2021-22 Training Fellowships
The NBER Retirement and Disability Research Center (RDRC) has two competitive training programs for junior scholars. The RDRC is funded by a cooperative agreement with the Social Security Administration through its Retirement and Disability Research Consortium.
In a typical year, the programs provide training and education for two or three pre-doctoral scholars and two post-doctoral fellows who are engaged in research focused on topics related to Social Security's Old-Age, Survivors, and Disability Insurance and Supplemental Security Income programs and related federal policies. Predoctoral scholars work at their home universities under the guidance of their dissertation advisors, while postdoctoral scholars work in-residence at the NBER. The postdoctoral fellowships are suitable for either new PhDs or junior faculty on sabbatical. The fellowships are closely coordinated with other NBER postdoctoral fellowships in complementary subject areas, including on the economics of aging (funded by the National Institute on Aging), the economics of an aging workforce (funded by the Alfred P. Sloan Foundation), and long-run fiscal policy (funded by the Peter G. Peterson Foundation). The RDRC training programs and other research opportunities made available through the NBER have supported many young scholars in pursuing research relevant to Social Security programs and populations.

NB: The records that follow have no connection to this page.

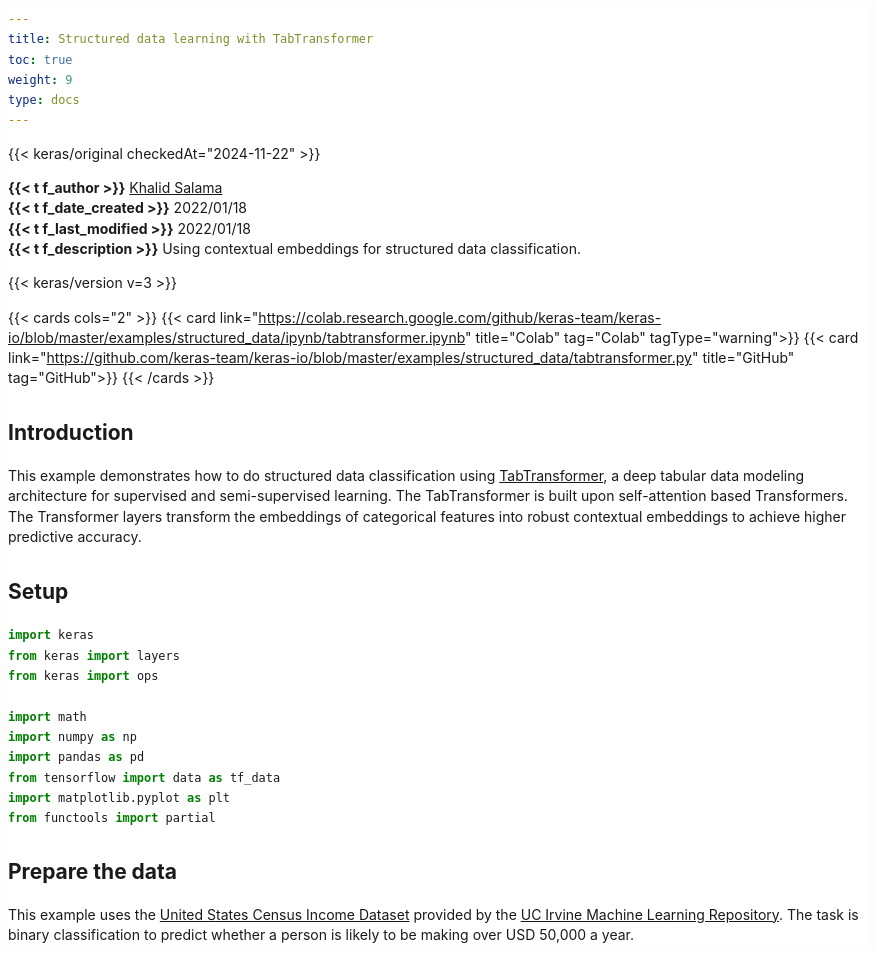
 ```yaml
---
title: Structured data learning with TabTransformer
toc: true
weight: 9
type: docs
---
```


{{< keras/original checkedAt="2024-11-22" >}}

**{{< t f_author >}}** [Khalid Salama](https://www.linkedin.com/in/khalid-salama-24403144/)  
**{{< t f_date_created >}}** 2022/01/18  
**{{< t f_last_modified >}}** 2022/01/18  
**{{< t f_description >}}** Using contextual embeddings for structured data classification.

{{< keras/version v=3 >}}

{{< cards cols="2" >}}
{{< card link="https://colab.research.google.com/github/keras-team/keras-io/blob/master/examples/structured_data/ipynb/tabtransformer.ipynb" title="Colab" tag="Colab" tagType="warning">}}
{{< card link="https://github.com/keras-team/keras-io/blob/master/examples/structured_data/tabtransformer.py" title="GitHub" tag="GitHub">}}
{{< /cards >}}

## Introduction

This example demonstrates how to do structured data classification using [TabTransformer](https://arxiv.org/abs/2012.06678), a deep tabular data modeling architecture for supervised and semi-supervised learning. The TabTransformer is built upon self-attention based Transformers. The Transformer layers transform the embeddings of categorical features into robust contextual embeddings to achieve higher predictive accuracy.

## Setup

```python
import keras
from keras import layers
from keras import ops

import math
import numpy as np
import pandas as pd
from tensorflow import data as tf_data
import matplotlib.pyplot as plt
from functools import partial
```

## Prepare the data

This example uses the [United States Census Income Dataset](https://archive.ics.uci.edu/ml/datasets/census+income) provided by the [UC Irvine Machine Learning Repository](https://archive.ics.uci.edu/ml/index.php). The task is binary classification to predict whether a person is likely to be making over USD 50,000 a year.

2021-22 Postdoctoral Training Fellows:
Kuan-Ming Chen obtained his PhD in 2021 from the Kenneth C. Griffin Department of Economics at the University of Chicago. His current research focuses on long-term care and its implications for families, including how adult children adjust their labor supply when parents develop care needs and how access to international caregivers affects these decisions, as well as how children’s long-term care needs affect families. He will be an assistant professor at National Taiwan University starting in the fall of 2022.
Maxwell Kellogg obtained his PhD in 2021 from the Kenneth C. Griffin Department of Economics at the University of Chicago. In the fall of 2022, Max will be joining the faculty of the Department of Economics of the University of Oslo as an assistant professor. His current work assesses how selection into Social Security Disability Insurance is driven by access to health insurance coverage, and the consequences of Medicaid expansion for the program's utilization and social value. More broadly, his research concerns household self-insurance behaviors and their interactions with social safety net programs.
2021-22 Pre-Doctoral Training Fellows:
Jonathan Cohen is a PhD candidate in the economics department at the Massachusetts Institute of Technology. Cohen's research focuses on how workers and firms respond to the unemployment insurance system. For example, he studies a historical German policy intended to decrease the usage of unemployment insurance as a bridge to retirement by requiring larger firms to cover unemployment benefits for long-tenured older workers, making use of eligibility discontinuities in which firms must pay and which of those firms' workers are covered. In separate work, he studies the employment effects of unemployment insurance, particularly for workers with uncertain eligibility who may not receive any benefits at all.
Ari Ne’eman is a PhD candidate in the Health Policy Program at Harvard University. He utilizes administrative data to study the impact of the Department of Justice’s Olmstead litigation on employment and earnings outcomes for people with intellectual and developmental disabilities. He is also interested in researching long-term services and the impact of Medicaid Managed Care on people with disabilities.
Martina Uccioli is a PhD candidate in the economics department at the Massachusetts Institute of Technology. Uccioli's research focuses on job instability and its effects on workers’ life choices, from fertility to disability insurance receipt and retirement behavior. Her recent work studies how flexibility in the workplace affects the labor supply of new parents, and how workplace flexibility compares to more traditional forms of support for parents such as paid parental leave. More broadly, Uccioli is interested in interactions and complementarities between labor market institutions and welfare policies.